### Work task
Leaving every picture out, repeat all of the entries below exactly.

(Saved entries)
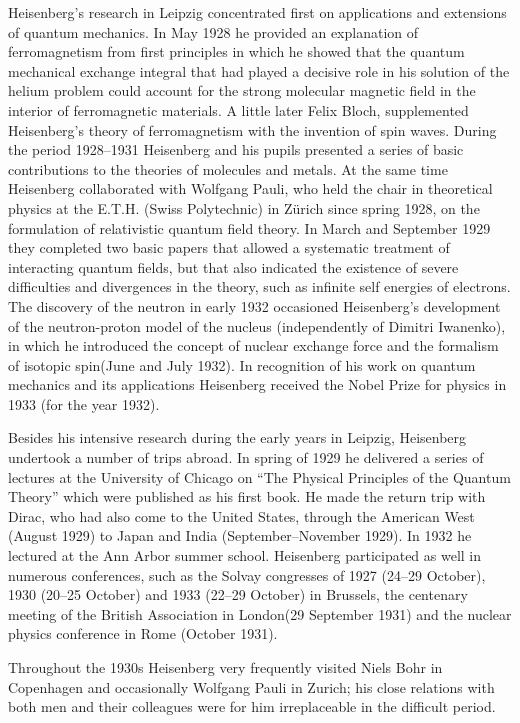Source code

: \documentclass{article}
\begin{document}
Heisenberg's research in Leipzig concentrated first on applications and extensions of quantum mechanics. In May 1928 he provided an explanation of ferromagnetism from first principles in which he showed that the quantum mechanical exchange integral that had played a decisive role in his solution of the helium problem could account for the strong molecular magnetic field in the interior of ferromagnetic materials. A little later Felix Bloch, supplemented Heisenberg's theory of ferromagnetism with the invention of spin waves. During the period 1928--1931 Heisenberg and his pupils presented a series of basic contributions to the theories of molecules and metals. At the same time Heisenberg collaborated with Wolfgang Pauli, who held the chair in theoretical physics at the E.T.H. (Swiss Polytechnic) in  Zürich since spring 1928, on the formulation of relativistic quantum field theory. In March and September 1929 they completed two basic papers that allowed a systematic treatment of interacting quantum fields, but that also indicated the existence of severe difficulties and divergences in the theory, such as infinite self energies of electrons. The discovery of the neutron in early 1932 occasioned Heisenberg's development of the neutron-proton model of the nucleus (independently of Dimitri Iwanenko), in which he introduced the concept of nuclear exchange force and the formalism of isotopic spin(June and July 1932). In recognition of his work on quantum mechanics and its applications Heisenberg received the Nobel Prize for physics in 1933 (for the year 1932).

Besides his intensive research during the early years in Leipzig, Heisenberg undertook a number of trips abroad. In spring of 1929 he delivered a series of lectures at the University of Chicago on “The Physical Principles of the Quantum Theory” which were published as his first book. He made the return trip with Dirac, who had also come to the United States, through the American West (August 1929) to Japan and India (September--November 1929). In 1932 he lectured at the Ann Arbor summer school. Heisenberg participated as well in numerous conferences, such as the Solvay congresses of 1927 (24--29 October), 1930 (20--25 October) and 1933 (22--29 October) in Brussels, the centenary meeting of the British Association in London(29 September 1931) and the nuclear physics conference in Rome (October 1931).

Throughout the 1930s Heisenberg very frequently visited Niels Bohr in Copenhagen and occasionally Wolfgang Pauli in Zurich; his close relations with both men and their colleagues were for him irreplaceable in the difficult period.
\end{document}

### Task result
Source code

: \documentclass{article}
\begin{document}
Heisenberg's research in Leipzig concentrated first on applications and extensions of quantum mechanics. In May 1928 he provided an explanation of ferromagnetism from first principles in which he showed that the quantum mechanical exchange integral that had played a decisive role in his solution of the helium problem could account for the strong molecular magnetic field in the interior of ferromagnetic materials. A little later Felix Bloch, supplemented Heisenberg's theory of ferromagnetism with the invention of spin waves. During the period 1928--1931 Heisenberg and his pupils presented a series of basic contributions to the theories of molecules and metals. At the same time Heisenberg collaborated with Wolfgang Pauli, who held the chair in theoretical physics at the E.T.H. (Swiss Polytechnic) in  Zürich since spring 1928, on the formulation of relativistic quantum field theory. In March and September 1929 they completed two basic papers that allowed a systematic treatment of interacting quantum fields, but that also indicated the existence of severe difficulties and divergences in the theory, such as infinite self energies of electrons. The discovery of the neutron in early 1932 occasioned Heisenberg's development of the neutron-proton model of the nucleus (independently of Dimitri Iwanenko), in which he introduced the concept of nuclear exchange force and the formalism of isotopic spin(June and July 1932). In recognition of his work on quantum mechanics and its applications Heisenberg received the Nobel Prize for physics in 1933 (for the year 1932).

Besides his intensive research during the early years in Leipzig, Heisenberg undertook a number of trips abroad. In spring of 1929 he delivered a series of lectures at the University of Chicago on “The Physical Principles of the Quantum Theory” which were published as his first book. He made the return trip with Dirac, who had also come to the United States, through the American West (August 1929) to Japan and India (September--November 1929). In 1932 he lectured at the Ann Arbor summer school. Heisenberg participated as well in numerous conferences, such as the Solvay congresses of 1927 (24--29 October), 1930 (20--25 October) and 1933 (22--29 October) in Brussels, the centenary meeting of the British Association in London(29 September 1931) and the nuclear physics conference in Rome (October 1931).

Throughout the 1930s Heisenberg very frequently visited Niels Bohr in Copenhagen and occasionally Wolfgang Pauli in Zurich; his close relations with both men and their colleagues were for him irreplaceable in the difficult period.
\end{document}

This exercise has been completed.